### Exercise data

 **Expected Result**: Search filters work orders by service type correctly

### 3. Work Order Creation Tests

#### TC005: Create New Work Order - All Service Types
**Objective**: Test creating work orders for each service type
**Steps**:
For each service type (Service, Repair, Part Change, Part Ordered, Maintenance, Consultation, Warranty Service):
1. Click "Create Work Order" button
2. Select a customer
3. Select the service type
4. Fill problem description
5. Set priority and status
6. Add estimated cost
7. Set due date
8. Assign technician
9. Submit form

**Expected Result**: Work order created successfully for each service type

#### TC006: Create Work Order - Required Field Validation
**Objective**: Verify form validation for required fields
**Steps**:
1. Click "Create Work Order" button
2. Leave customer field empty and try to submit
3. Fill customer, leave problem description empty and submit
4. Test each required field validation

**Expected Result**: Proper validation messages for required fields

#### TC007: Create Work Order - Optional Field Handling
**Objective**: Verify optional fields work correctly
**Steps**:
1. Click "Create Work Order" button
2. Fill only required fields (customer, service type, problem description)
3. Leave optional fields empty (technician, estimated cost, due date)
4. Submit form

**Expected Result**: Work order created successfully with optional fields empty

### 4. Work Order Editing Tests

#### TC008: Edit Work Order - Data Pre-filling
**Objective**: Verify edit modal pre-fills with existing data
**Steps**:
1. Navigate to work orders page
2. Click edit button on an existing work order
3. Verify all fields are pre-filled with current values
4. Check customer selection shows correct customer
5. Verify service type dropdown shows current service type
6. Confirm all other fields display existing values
--
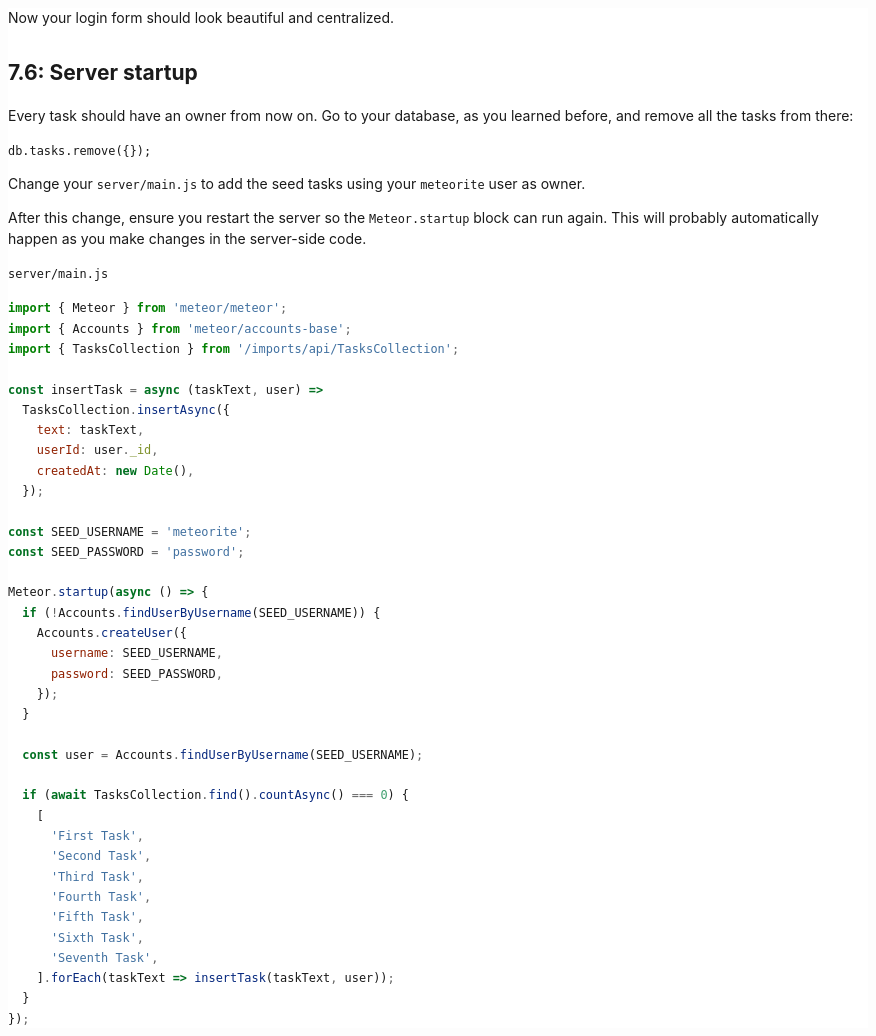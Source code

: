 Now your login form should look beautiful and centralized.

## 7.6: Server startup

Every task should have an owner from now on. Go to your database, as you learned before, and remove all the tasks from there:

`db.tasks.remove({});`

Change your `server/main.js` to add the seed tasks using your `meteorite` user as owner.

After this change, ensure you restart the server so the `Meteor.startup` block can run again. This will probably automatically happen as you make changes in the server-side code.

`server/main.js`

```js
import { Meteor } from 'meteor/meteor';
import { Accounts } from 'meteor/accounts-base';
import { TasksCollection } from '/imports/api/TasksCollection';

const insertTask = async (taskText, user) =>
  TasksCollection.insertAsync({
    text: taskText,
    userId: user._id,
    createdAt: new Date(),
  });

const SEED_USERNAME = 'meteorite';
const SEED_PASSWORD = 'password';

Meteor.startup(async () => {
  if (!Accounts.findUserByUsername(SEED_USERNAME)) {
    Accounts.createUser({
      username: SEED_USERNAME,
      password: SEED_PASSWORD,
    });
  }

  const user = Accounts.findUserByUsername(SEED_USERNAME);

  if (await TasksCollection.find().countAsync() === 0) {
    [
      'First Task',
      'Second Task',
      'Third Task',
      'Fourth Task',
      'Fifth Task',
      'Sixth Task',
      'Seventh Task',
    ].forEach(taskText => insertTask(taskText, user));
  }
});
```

### What is needed
Retype exactly the span of lines from the one with "2. Fill only" through the one with "6. Confirm all"; include both ends and omit the rest of the material.

### Task answer
2. Fill only required fields (customer, service type, problem description)
3. Leave optional fields empty (technician, estimated cost, due date)
4. Submit form

**Expected Result**: Work order created successfully with optional fields empty

### 4. Work Order Editing Tests

#### TC008: Edit Work Order - Data Pre-filling
**Objective**: Verify edit modal pre-fills with existing data
**Steps**:
1. Navigate to work orders page
2. Click edit button on an existing work order
3. Verify all fields are pre-filled with current values
4. Check customer selection shows correct customer
5. Verify service type dropdown shows current service type
6. Confirm all other fields display existing values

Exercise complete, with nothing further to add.